Filter the entries for lines with the word "Amazon".

---------- The records ----------

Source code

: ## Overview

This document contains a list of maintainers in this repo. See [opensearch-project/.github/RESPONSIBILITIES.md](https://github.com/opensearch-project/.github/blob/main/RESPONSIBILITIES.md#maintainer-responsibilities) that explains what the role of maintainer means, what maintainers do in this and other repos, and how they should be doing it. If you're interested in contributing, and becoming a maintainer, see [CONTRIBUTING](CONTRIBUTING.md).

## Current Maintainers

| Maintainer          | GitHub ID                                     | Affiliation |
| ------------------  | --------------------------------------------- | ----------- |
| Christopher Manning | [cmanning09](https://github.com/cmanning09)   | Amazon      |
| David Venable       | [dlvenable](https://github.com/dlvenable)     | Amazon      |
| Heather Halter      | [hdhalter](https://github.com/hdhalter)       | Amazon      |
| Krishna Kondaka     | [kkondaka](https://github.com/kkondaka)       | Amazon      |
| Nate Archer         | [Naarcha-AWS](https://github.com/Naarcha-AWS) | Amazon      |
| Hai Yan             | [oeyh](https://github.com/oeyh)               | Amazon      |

----------

Finished task:
| Christopher Manning | [cmanning09](https://github.com/cmanning09)   | Amazon      |
| David Venable       | [dlvenable](https://github.com/dlvenable)     | Amazon      |
| Heather Halter      | [hdhalter](https://github.com/hdhalter)       | Amazon      |
| Krishna Kondaka     | [kkondaka](https://github.com/kkondaka)       | Amazon      |
| Nate Archer         | [Naarcha-AWS](https://github.com/Naarcha-AWS) | Amazon      |
| Hai Yan             | [oeyh](https://github.com/oeyh)               | Amazon      |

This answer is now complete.